Posts Tagged ‘Italian’

Entropy of the Voynich text

May 26, 2015 23 comments

The Shannon Entropy of a string of text measures the information content of the text. For text that is completely random i.e. where the appearance of any character is as likely as the appearance of any other, the entropy (or “disorder”) is high. For a text which is a long string of identical characters, for example, the entropy is low.

Mathematically, the Shannon Entropy is defined as:

Entropy = –ΣiN probi * Log( probi)

where probi is the frequency of the i’th character in the text, and the sum is over all the characters.

If the Voynich text is randomly created (by whatever means), we’d expect it to have high entropy (i.e. be very disordered). What we in fact find is that the text is ordered, with low Entropy, and is rather more ordered than English, for example.
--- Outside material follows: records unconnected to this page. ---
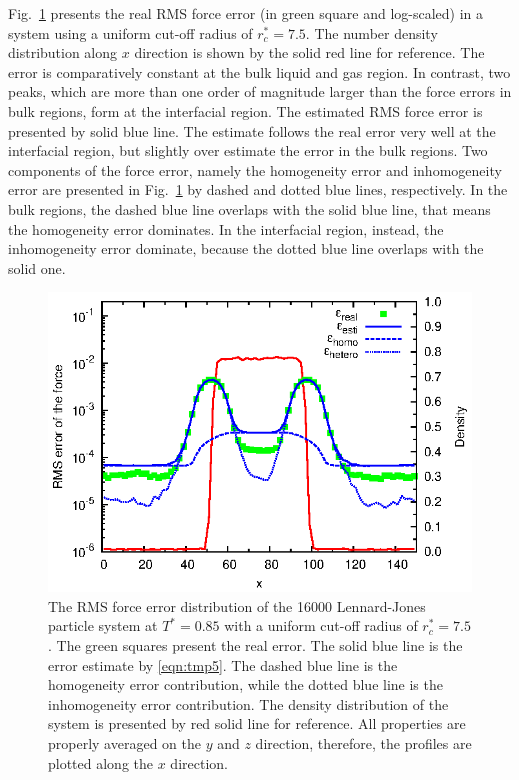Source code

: \documentclass[aps,pre,preprint]{revtex4-1}
\begin{document}
Fig.~\ref{fig:tmp2} presents the real RMS force error (in green
square and log-scaled) in a system using a uniform cut-off radius of $r_c^\ast =
7.5$. The number density distribution along $x$ direction is shown by
the solid red line for reference.  The error is comparatively constant
at the bulk liquid and gas region. In contrast, two peaks, which are
more than one order of magnitude larger than the force errors in bulk
regions, form at the interfacial region.  The estimated RMS force
error is presented by solid blue line.  The estimate follows the real
error very well at the interfacial region, but slightly over estimate
the error in the bulk regions.  Two components of the force error,
namely the homogeneity error and inhomogeneity error are presented in
Fig.~\ref{fig:tmp2} by dashed and dotted blue lines, respectively.  In
the bulk regions, the dashed blue line overlaps with the solid blue
line, that means the homogeneity error dominates.  In the interfacial
region, instead, the inhomogeneity error dominate, because the
dotted blue line overlaps with the solid one.

\begin{figure}
  \centering
  \includegraphics[]{fig/t0.85-n16000-rc07.5uni/error.uniform.eps}
  \caption{The RMS force error distribution of the 16000 Lennard-Jones
    particle system at $T^\ast=0.85$ with a uniform cut-off radius of
    $r_c^\ast = 7.5$. The green squares present the real error. The
    solid blue line is the error estimate by \eqref{eqn:tmp5}. The
    dashed blue line is the homogeneity error contribution, while the
    dotted blue line is the inhomogeneity error contribution. The
    density distribution of the system is presented by red solid line
    for reference.  All properties are properly averaged on the $y$
    and $z$ direction, therefore, the profiles are plotted along the
    $x$ direction.  }
  \label{fig:tmp2}
\end{figure}
\end{document}
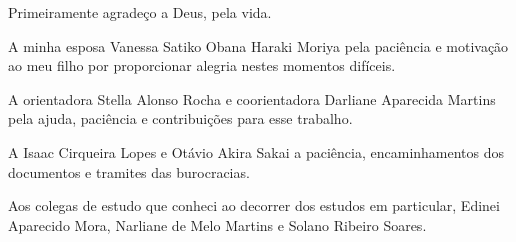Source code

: 
\begin{agradecimentos}[AGRADECIMENTOS]

Primeiramente agradeço a Deus, pela vida.

A minha esposa Vanessa Satiko Obana Haraki Moriya pela paciência e motivação ao meu filho por proporcionar alegria nestes momentos difíceis.

A orientadora Stella Alonso Rocha e coorientadora Darliane Aparecida Martins pela ajuda, paciência e contribuições para esse trabalho.

A Isaac Cirqueira Lopes e Otávio Akira Sakai a paciência, encaminhamentos dos documentos e tramites das burocracias.

Aos colegas de estudo que conheci ao decorrer dos estudos em particular, Edinei Aparecido Mora, Narliane de Melo Martins e Solano Ribeiro Soares.

\end{agradecimentos}
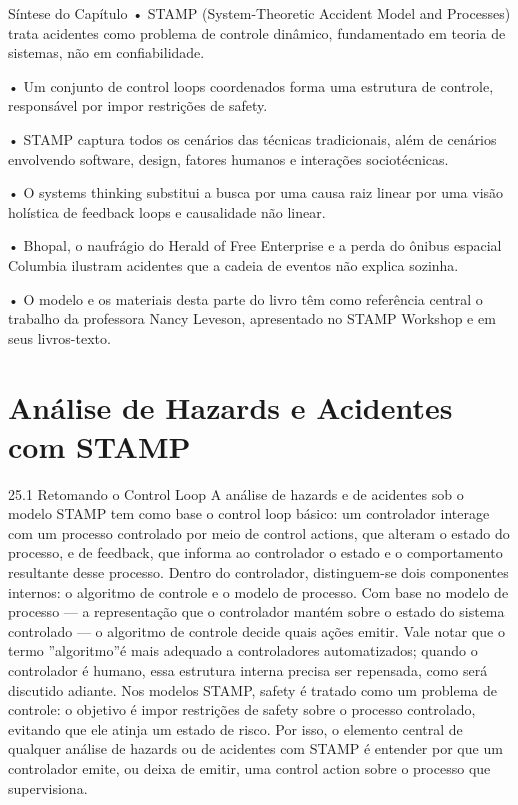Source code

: Síntese do Capítulo • STAMP (System-Theoretic Accident Model and Processes) trata acidentes como problema de controle dinâmico, fundamentado em teoria de sistemas, não em confiabilidade.

• Um conjunto de control loops coordenados forma uma estrutura de controle, responsável por impor restrições de safety.

• STAMP captura todos os cenários das técnicas tradicionais, além de cenários envolvendo software, design, fatores humanos e interações sociotécnicas.

• O systems thinking substitui a busca por uma causa raiz linear por uma visão holística de feedback loops e causalidade não linear.

• Bhopal, o naufrágio do Herald of Free Enterprise e a perda do ônibus espacial Columbia ilustram acidentes que a cadeia de eventos não explica sozinha.

• O modelo e os materiais desta parte do livro têm como referência central o trabalho da professora Nancy Leveson, apresentado no STAMP Workshop e em seus livros-texto.

\chapter{Análise de Hazards e Acidentes com STAMP}

25.1 Retomando o Control Loop A análise de hazards e de acidentes sob o modelo STAMP tem como base o control loop básico: um controlador interage com um processo controlado por meio de control actions, que alteram o estado do processo, e de feedback, que informa ao controlador o estado e o comportamento resultante desse processo. Dentro do controlador, distinguem-se dois componentes internos: o algoritmo de controle e o modelo de processo. Com base no modelo de processo — a representação que o controlador mantém sobre o estado do sistema controlado — o algoritmo de controle decide quais ações emitir. Vale notar que o termo ”algoritmo”é mais adequado a controladores automatizados; quando o controlador é humano, essa estrutura interna precisa ser repensada, como será discutido adiante. Nos modelos STAMP, safety é tratado como um problema de controle: o objetivo é impor restrições de safety sobre o processo controlado, evitando que ele atinja um estado de risco. Por isso, o elemento central de qualquer análise de hazards ou de acidentes com STAMP é entender por que um controlador emite, ou deixa de emitir, uma control action sobre o processo que supervisiona.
The result of comparing the Voynich text with several other texts in different languages is shown in the table below.

Language Source Entropy
Voynich GC’s Transcription 3.73
French Text from 1367 3.97
Latin Cantus Planus 4.05
Spanish Medina 1543 4.09
German Kochbuch 1553 4.15
English Thomas Hardy 4.21
Early Italian Divine Comedy 1300 4.23
None Random characters 6.01

The last entry in the table shows the Entropy for a random text – and is getting on for double the Entropy of the Voynich.